*To do*
Repeat the entries exactly but omit the pictures.
+++ Information shown
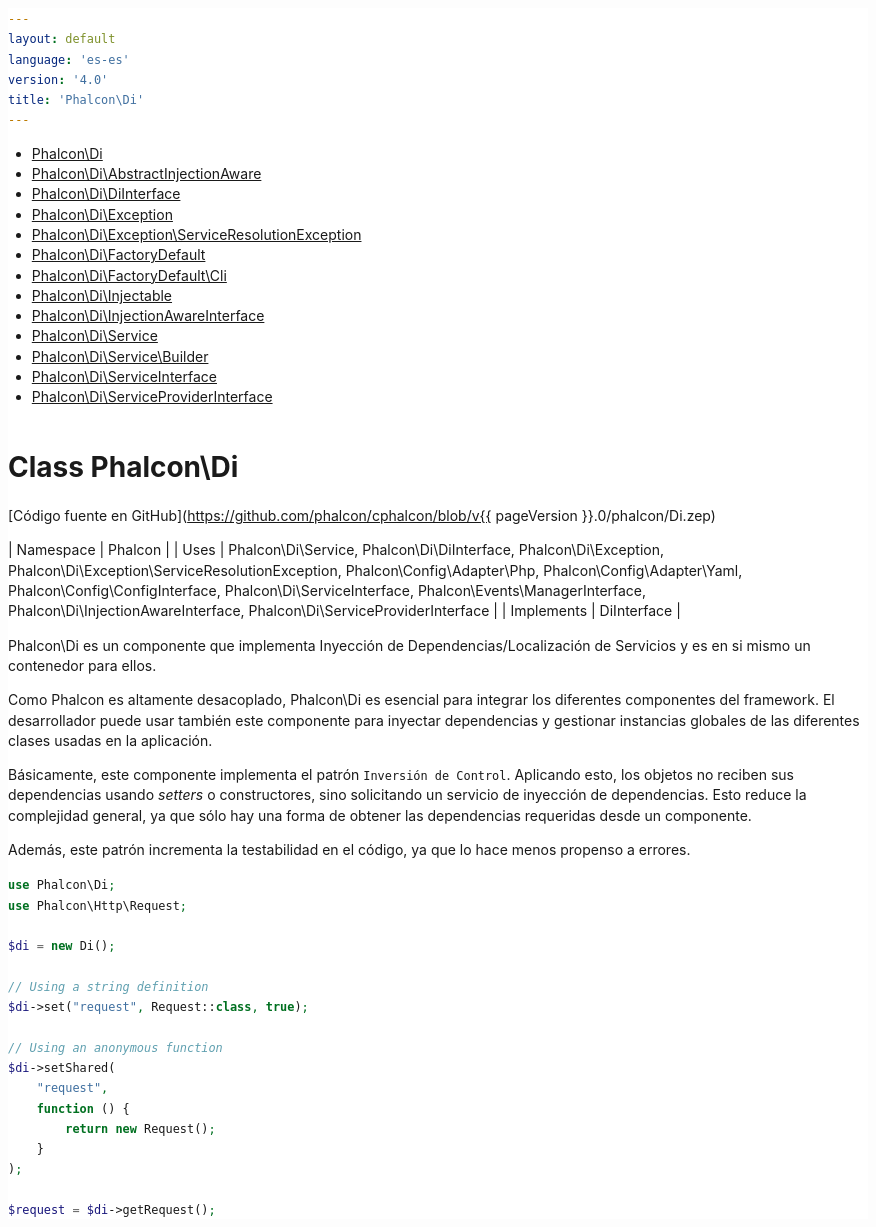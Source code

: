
 ```yaml
---
layout: default
language: 'es-es'
version: '4.0'
title: 'Phalcon\Di'
---
```


* [Phalcon\Di](#di)
* [Phalcon\Di\AbstractInjectionAware](#di-abstractinjectionaware)
* [Phalcon\Di\DiInterface](#di-diinterface)
* [Phalcon\Di\Exception](#di-exception)
* [Phalcon\Di\Exception\ServiceResolutionException](#di-exception-serviceresolutionexception)
* [Phalcon\Di\FactoryDefault](#di-factorydefault)
* [Phalcon\Di\FactoryDefault\Cli](#di-factorydefault-cli)
* [Phalcon\Di\Injectable](#di-injectable)
* [Phalcon\Di\InjectionAwareInterface](#di-injectionawareinterface)
* [Phalcon\Di\Service](#di-service)
* [Phalcon\Di\Service\Builder](#di-service-builder)
* [Phalcon\Di\ServiceInterface](#di-serviceinterface)
* [Phalcon\Di\ServiceProviderInterface](#di-serviceproviderinterface)

<h1 id="di">Class Phalcon\Di</h1>

[Código fuente en GitHub](https://github.com/phalcon/cphalcon/blob/v{{ pageVersion }}.0/phalcon/Di.zep)

| Namespace | Phalcon | | Uses | Phalcon\Di\Service, Phalcon\Di\DiInterface, Phalcon\Di\Exception, Phalcon\Di\Exception\ServiceResolutionException, Phalcon\Config\Adapter\Php, Phalcon\Config\Adapter\Yaml, Phalcon\Config\ConfigInterface, Phalcon\Di\ServiceInterface, Phalcon\Events\ManagerInterface, Phalcon\Di\InjectionAwareInterface, Phalcon\Di\ServiceProviderInterface | | Implements | DiInterface |

Phalcon\Di es un componente que implementa Inyección de Dependencias/Localización de Servicios y es en si mismo un contenedor para ellos.

Como Phalcon es altamente desacoplado, Phalcon\Di es esencial para integrar los diferentes componentes del framework. El desarrollador puede usar también este componente para inyectar dependencias y gestionar instancias globales de las diferentes clases usadas en la aplicación.

Básicamente, este componente implementa el patrón `Inversión de Control`. Aplicando esto, los objetos no reciben sus dependencias usando *setters* o constructores, sino solicitando un servicio de inyección de dependencias. Esto reduce la complejidad general, ya que sólo hay una forma de obtener las dependencias requeridas desde un componente.

Además, este patrón incrementa la testabilidad en el código, ya que lo hace menos propenso a errores.

```php
use Phalcon\Di;
use Phalcon\Http\Request;

$di = new Di();

// Using a string definition
$di->set("request", Request::class, true);

// Using an anonymous function
$di->setShared(
    "request",
    function () {
        return new Request();
    }
);

$request = $di->getRequest();
```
++++++
*Solution to this problem*
Source code

:
 ```yaml
---
layout: default
language: 'es-es'
version: '4.0'
title: 'Phalcon\Di'
---
```


* [Phalcon\Di](#di)
* [Phalcon\Di\AbstractInjectionAware](#di-abstractinjectionaware)
* [Phalcon\Di\DiInterface](#di-diinterface)
* [Phalcon\Di\Exception](#di-exception)
* [Phalcon\Di\Exception\ServiceResolutionException](#di-exception-serviceresolutionexception)
* [Phalcon\Di\FactoryDefault](#di-factorydefault)
* [Phalcon\Di\FactoryDefault\Cli](#di-factorydefault-cli)
* [Phalcon\Di\Injectable](#di-injectable)
* [Phalcon\Di\InjectionAwareInterface](#di-injectionawareinterface)
* [Phalcon\Di\Service](#di-service)
* [Phalcon\Di\Service\Builder](#di-service-builder)
* [Phalcon\Di\ServiceInterface](#di-serviceinterface)
* [Phalcon\Di\ServiceProviderInterface](#di-serviceproviderinterface)

<h1 id="di">Class Phalcon\Di</h1>

[Código fuente en GitHub](https://github.com/phalcon/cphalcon/blob/v{{ pageVersion }}.0/phalcon/Di.zep)

| Namespace | Phalcon | | Uses | Phalcon\Di\Service, Phalcon\Di\DiInterface, Phalcon\Di\Exception, Phalcon\Di\Exception\ServiceResolutionException, Phalcon\Config\Adapter\Php, Phalcon\Config\Adapter\Yaml, Phalcon\Config\ConfigInterface, Phalcon\Di\ServiceInterface, Phalcon\Events\ManagerInterface, Phalcon\Di\InjectionAwareInterface, Phalcon\Di\ServiceProviderInterface | | Implements | DiInterface |

Phalcon\Di es un componente que implementa Inyección de Dependencias/Localización de Servicios y es en si mismo un contenedor para ellos.

Como Phalcon es altamente desacoplado, Phalcon\Di es esencial para integrar los diferentes componentes del framework. El desarrollador puede usar también este componente para inyectar dependencias y gestionar instancias globales de las diferentes clases usadas en la aplicación.

Básicamente, este componente implementa el patrón `Inversión de Control`. Aplicando esto, los objetos no reciben sus dependencias usando *setters* o constructores, sino solicitando un servicio de inyección de dependencias. Esto reduce la complejidad general, ya que sólo hay una forma de obtener las dependencias requeridas desde un componente.

Además, este patrón incrementa la testabilidad en el código, ya que lo hace menos propenso a errores.

```php
use Phalcon\Di;
use Phalcon\Http\Request;

$di = new Di();

// Using a string definition
$di->set("request", Request::class, true);

// Using an anonymous function
$di->setShared(
    "request",
    function () {
        return new Request();
    }
);

$request = $di->getRequest();
```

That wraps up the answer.